Le cave, o ambiti territoriali estrattivi (ATE), sono un esempio di sfruttamento del territorio per interessi privati, che, anche a causa della crisi del settore immobiliare, vengono trasformate in discariche di ogni sorta di rifiuti, anche tossico nocivi. In sostanza si fanno buchi enormi nel territorio, non per soddisfare richieste di materiale da costruzione, ma per poter disporre di un buco da utilizzare come discarica.

La cava di Casorezzo è un caso esemplare, l’azienda operante nel sito, la Solter Srl, aveva fatto istanza per l’autorizzazione ad utilizzare la cava come discarica per conferirvi amianto. La regione, seguita con attenzione dai comitati e dalle associazioni locali che hanno presentato osservazioni riguardo al procedimento, ha negato l’autorizzazione, ma la vicenda purtroppo non è affatto conclusa, in quanto l’azienda proponente ha presentato un nuovo progetto di discarica per altri materiali.

A livello europeo abbiamo le decisioni politico/amministrative: in particolare è in corso di discussione un trattato bilaterale Europa-USA, il TTIP (Transatlantic Trade and Investment Partnership). Questo trattato punta ad abrogare non tanto i dazi doganali, ma soprattutto barriere non tariffarie di carattere normativo e procedurale che nella maggior parte dei casi servono a tutelare gli interessi dei cittadini per quanto riguarda la conformità dei prodotti rispetto a standard di sicurezza e livello qualitativo dei prodotti. Le aziende europee quindi, per fronteggiare il gap concorrenziale, si troveranno a ridurre gli standard qualitativi, ovviamente a danno dei cittadini.
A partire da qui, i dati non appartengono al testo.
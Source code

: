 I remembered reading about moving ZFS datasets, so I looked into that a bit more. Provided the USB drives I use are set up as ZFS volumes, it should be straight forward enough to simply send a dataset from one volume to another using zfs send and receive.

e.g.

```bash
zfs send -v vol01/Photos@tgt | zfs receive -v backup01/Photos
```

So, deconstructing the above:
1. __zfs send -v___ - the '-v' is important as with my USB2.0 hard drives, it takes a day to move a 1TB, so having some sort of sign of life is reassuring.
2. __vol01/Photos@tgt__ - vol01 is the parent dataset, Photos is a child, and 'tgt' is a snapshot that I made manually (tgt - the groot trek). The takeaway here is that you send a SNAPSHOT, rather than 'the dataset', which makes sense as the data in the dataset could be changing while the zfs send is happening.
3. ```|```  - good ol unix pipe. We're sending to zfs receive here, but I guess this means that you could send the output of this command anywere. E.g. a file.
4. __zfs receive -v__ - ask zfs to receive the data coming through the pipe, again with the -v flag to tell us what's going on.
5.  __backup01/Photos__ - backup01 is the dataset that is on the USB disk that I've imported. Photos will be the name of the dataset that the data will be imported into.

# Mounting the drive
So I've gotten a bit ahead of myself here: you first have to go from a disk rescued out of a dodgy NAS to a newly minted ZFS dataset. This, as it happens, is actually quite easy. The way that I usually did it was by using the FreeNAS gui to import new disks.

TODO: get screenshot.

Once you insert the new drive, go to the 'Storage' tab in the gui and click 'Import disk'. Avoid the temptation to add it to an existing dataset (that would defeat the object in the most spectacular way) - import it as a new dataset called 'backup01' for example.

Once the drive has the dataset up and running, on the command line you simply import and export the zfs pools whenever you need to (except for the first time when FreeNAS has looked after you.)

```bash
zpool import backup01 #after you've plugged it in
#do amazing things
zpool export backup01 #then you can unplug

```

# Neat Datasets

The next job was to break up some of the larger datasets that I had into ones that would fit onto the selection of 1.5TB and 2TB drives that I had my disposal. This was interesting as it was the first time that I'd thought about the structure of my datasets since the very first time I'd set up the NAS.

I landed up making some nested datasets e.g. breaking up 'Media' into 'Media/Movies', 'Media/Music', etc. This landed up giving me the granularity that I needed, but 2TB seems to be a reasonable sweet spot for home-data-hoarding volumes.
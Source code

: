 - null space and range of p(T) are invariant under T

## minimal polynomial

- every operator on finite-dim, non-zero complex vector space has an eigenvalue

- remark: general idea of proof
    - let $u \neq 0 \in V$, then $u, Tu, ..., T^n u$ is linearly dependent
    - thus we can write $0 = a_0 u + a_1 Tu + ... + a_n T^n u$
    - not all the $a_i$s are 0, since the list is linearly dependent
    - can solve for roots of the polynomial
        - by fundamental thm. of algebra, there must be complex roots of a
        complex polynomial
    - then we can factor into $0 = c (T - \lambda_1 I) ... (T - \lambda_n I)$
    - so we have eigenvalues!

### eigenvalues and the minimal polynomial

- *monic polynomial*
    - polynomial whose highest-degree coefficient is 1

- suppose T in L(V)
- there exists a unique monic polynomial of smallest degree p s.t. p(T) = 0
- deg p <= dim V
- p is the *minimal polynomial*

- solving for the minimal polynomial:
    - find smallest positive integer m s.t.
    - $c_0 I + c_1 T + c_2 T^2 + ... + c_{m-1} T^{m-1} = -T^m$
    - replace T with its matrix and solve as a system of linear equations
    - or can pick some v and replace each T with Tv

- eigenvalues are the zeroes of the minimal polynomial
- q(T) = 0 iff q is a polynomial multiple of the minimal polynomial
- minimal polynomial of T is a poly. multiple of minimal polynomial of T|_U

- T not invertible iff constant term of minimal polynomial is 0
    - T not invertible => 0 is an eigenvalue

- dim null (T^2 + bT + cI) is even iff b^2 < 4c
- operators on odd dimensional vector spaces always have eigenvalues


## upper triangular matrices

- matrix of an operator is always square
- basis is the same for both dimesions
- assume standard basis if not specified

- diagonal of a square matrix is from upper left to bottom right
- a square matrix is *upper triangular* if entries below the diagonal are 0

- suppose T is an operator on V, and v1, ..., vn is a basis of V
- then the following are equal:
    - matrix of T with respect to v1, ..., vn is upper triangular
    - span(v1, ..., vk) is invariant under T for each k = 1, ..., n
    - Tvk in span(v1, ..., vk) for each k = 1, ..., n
Il Parmigiano Reggiano, ad esempio, troverà anche sul mercato europeo il Parmesan, che però non è sottoposto agli stessi disciplinari di produzione cui i produttori di Parmigiano devono sottostare (ovviamente la somiglianza fonetica del nome non è un caso).

Joseph Stiglitz, premio Nobel per l’economia, dice che non è un trattato che serve ai cittadini, ma alle multinazionali soprattutto americane.

https://www.youtube.com/watch?v=HsIO5YCuqmU

L’aspetto sconcertante, che purtroppo in Italia è una consuetudine, è il grave silenzio informativo dei media rispetto a un procedimento che certamente avrà ripercussioni negative verso culture, tradizioni ed eccellenze locali soprattutto agroalimentari ma soprattutto verso l’ambiente, i cittadini e le piccole e medie imprese.

https://www.youtube.com/watch?v=LizNknYKuCM

Questo è un argomento di cui tutti i cittadini si dovrebbero occupare nel loro interesse, ma anche per difendere la Democrazia, già pesantemente minacciata dagli interessi economici delle multinazionali.